No início, a partida foi um duelo entre pressões adiantadas e estratégias de saídas de bola, com dificuldades dos dois lados, embora o City causasse ainda mais problemas ao Real Madrid. E via-se Gabriel Jesus trabalhando muito e bem. Ele desarmou Varane e deu o gol a Sterling. Neste confronto, aliás, Guardiola mostrou algumas das armas que acrescentou a seu repertório nos últimos anos, sem renunciar à obsessão pela bola, pelo passe e pelo ataque. Primeiro, ser rápido, vertical rumo ao gol quando o rival pressiona a sua saída de bola, mas o time consegue vencer esta pressão com passes entre o goleiro, zagueiros e volantes. A partir daí, com o campo aberto, o City, que tanto gosta da troca de passses paciente, acelara.

Mas por vezes o Real Madrid encaixava marcadores nos zagueiros, laterais e volantes. E aí o time de Guardiola não hesitava em usar o passe longo de Ederson, a bola pelo alto buscando um homem livre atrás da linha de pressão do Real. Ou mesmo um duelo aéreo que permitisse aos meias, de frente para a área adversária, recuperarem a bola e iniciarem a construção ofensiva. Um ecleticismo sem perder a busca por controlar o jogo.

O City costuma sofrer quando o jogo acontece em seu campo, defende mal perto de sua área. E a qualidade do Real Madrid torna o manejo da bola quase fatal. Em especial quando Benzema se envolve. Por alguns minutos após sofrer o gol, o time espanhol conseguiu sair de trás e se instalar no campo dos ingleses. Viveu seu melhor momento juntando Modrid, Kroos e o próprio Benzema pelo centro, com raras aparições de um Hazard de brilho eventual. Até que Benzema  iniciou o lance que terminou em excelente cruzamento de Rodrygo para o próprio francês cabecear e empatar. Rodrygo e Jesus, diga-se, foram duas ótimas notícias para o futebol brasileiro no jogo. A não utilização de Vinícius Júnior, difícil de entender.

Em tese, o gol poderia causar incerteza no City. Mas Guardiola manteve a aposta, mesmo ainda tendo a vantagem no confronto: seguia pressionando na frente e, pouco a pouco, encontrava mais caminhos para sair jogando desde a defesa. Passou a ter mais posse e mais tempo de jogo no campo adversário, como gosta. Curioso é que, quando se instalava no campo do Real Madrid, nem criava tanto. Mas produzia muitas chances em duas situações: ao roubar a bola no campo ofensivo ou abrindo espaços com boa saída de trás quando os espanhóis adiantavam a marcação. E, nestes dois cenários, chamava atenção Kevin de Bruyne.

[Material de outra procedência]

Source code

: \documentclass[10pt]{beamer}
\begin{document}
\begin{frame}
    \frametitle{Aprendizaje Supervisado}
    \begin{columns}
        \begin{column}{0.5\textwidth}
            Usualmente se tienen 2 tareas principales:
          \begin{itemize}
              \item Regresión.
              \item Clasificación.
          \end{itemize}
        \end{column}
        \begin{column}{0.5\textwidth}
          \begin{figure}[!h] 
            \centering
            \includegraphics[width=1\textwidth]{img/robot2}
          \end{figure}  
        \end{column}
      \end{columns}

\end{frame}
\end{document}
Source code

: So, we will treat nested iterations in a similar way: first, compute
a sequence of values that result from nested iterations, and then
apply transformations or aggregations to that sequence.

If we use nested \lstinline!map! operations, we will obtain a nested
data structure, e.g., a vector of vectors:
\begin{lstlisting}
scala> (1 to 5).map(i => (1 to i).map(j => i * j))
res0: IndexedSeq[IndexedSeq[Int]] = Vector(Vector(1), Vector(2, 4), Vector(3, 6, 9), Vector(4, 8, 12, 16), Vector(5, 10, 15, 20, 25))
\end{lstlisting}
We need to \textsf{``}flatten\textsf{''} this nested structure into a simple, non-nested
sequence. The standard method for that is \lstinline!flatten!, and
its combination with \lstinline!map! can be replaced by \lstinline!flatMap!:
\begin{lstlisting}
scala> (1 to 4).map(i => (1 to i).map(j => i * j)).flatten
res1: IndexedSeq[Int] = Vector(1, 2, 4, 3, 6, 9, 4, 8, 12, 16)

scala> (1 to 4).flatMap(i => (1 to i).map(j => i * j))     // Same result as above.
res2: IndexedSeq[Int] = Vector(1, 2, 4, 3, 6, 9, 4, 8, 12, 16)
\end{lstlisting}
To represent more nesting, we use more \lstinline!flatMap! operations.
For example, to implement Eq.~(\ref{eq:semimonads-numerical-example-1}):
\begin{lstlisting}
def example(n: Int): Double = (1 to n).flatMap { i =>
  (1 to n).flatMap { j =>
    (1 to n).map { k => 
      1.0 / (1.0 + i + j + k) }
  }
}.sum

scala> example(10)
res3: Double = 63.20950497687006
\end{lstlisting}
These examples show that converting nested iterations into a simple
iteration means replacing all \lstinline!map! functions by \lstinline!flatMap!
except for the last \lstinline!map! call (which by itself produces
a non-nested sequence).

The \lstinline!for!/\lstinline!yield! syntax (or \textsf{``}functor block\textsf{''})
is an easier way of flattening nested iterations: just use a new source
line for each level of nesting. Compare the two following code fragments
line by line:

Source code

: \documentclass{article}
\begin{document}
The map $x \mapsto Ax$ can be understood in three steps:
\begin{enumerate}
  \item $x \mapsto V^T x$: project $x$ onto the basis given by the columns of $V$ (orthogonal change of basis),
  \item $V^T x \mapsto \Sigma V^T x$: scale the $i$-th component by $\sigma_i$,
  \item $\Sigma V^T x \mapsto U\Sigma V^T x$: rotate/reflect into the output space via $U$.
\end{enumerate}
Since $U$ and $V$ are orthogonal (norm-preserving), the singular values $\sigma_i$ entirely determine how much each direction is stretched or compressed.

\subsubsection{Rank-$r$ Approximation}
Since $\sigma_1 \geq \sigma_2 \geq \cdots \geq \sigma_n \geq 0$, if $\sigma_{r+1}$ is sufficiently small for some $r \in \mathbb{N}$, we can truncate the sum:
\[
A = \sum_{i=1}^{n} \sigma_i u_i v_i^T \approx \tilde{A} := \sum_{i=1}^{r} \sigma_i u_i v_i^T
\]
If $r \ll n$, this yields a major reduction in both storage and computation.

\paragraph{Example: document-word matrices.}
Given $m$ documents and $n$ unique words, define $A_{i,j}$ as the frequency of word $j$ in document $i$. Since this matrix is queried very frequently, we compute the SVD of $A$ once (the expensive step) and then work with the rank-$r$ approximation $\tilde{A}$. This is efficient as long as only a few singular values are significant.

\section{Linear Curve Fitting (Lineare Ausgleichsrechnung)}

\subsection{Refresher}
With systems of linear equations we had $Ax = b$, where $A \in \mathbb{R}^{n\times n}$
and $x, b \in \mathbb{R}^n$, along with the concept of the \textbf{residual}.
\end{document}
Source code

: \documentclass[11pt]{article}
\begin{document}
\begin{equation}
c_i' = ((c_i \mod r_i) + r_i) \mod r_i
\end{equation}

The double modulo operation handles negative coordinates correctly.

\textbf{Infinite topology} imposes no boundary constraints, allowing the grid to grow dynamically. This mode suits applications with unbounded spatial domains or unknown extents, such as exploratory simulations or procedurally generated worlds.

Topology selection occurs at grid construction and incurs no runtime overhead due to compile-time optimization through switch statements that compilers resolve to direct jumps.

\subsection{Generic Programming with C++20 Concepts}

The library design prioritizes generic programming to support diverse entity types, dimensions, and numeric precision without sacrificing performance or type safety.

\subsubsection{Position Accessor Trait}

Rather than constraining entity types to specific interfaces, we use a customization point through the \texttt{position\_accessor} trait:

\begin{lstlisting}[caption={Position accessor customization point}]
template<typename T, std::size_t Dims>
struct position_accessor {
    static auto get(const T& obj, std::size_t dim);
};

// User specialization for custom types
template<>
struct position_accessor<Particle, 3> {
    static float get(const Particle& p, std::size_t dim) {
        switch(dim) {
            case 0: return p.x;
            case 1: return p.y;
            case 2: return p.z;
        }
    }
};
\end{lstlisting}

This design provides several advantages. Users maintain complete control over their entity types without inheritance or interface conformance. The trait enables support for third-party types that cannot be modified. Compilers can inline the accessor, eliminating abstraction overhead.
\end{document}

A forma como gerava opções de passe, conduzia a bola, criava, desarmava. Exibia-se como um dos melhores jogadores do mundo na atualidade.

O Real Madrid já não encontraria mais os caminhos para criar. Apesar da boa partida de Modric, a concentração defensiva do City foi quase inabalável e o segundo tempo teve um domínio bem mais claro do que o primeiro. Mais curioso ainda é que o City poderia ter marcado de várias maneiras. Sterling, em especial, perdeu ótimas chances. Mas foi em outra pressão de Jesus em Varane, esta após uma bola longa de Ederson, que saiu o 2 a 1, obra do brasileiro. O fato de ainda ser um time que desperdiça oportunidades demais pode ser fatal numa Champions decidida em jogos únicos. Ainda assim, é natural que o City cresça em confiança ainda mais após terminar um encontro com um gigante como o Real Madrid com 54% da posse de bola e 20 finalizações contra nove dos espanhóis. Num clube cujo projeto é se inserir entre os grande, eliminar numa noite europeia um Real Madrid 13 vezes campeão é um marco.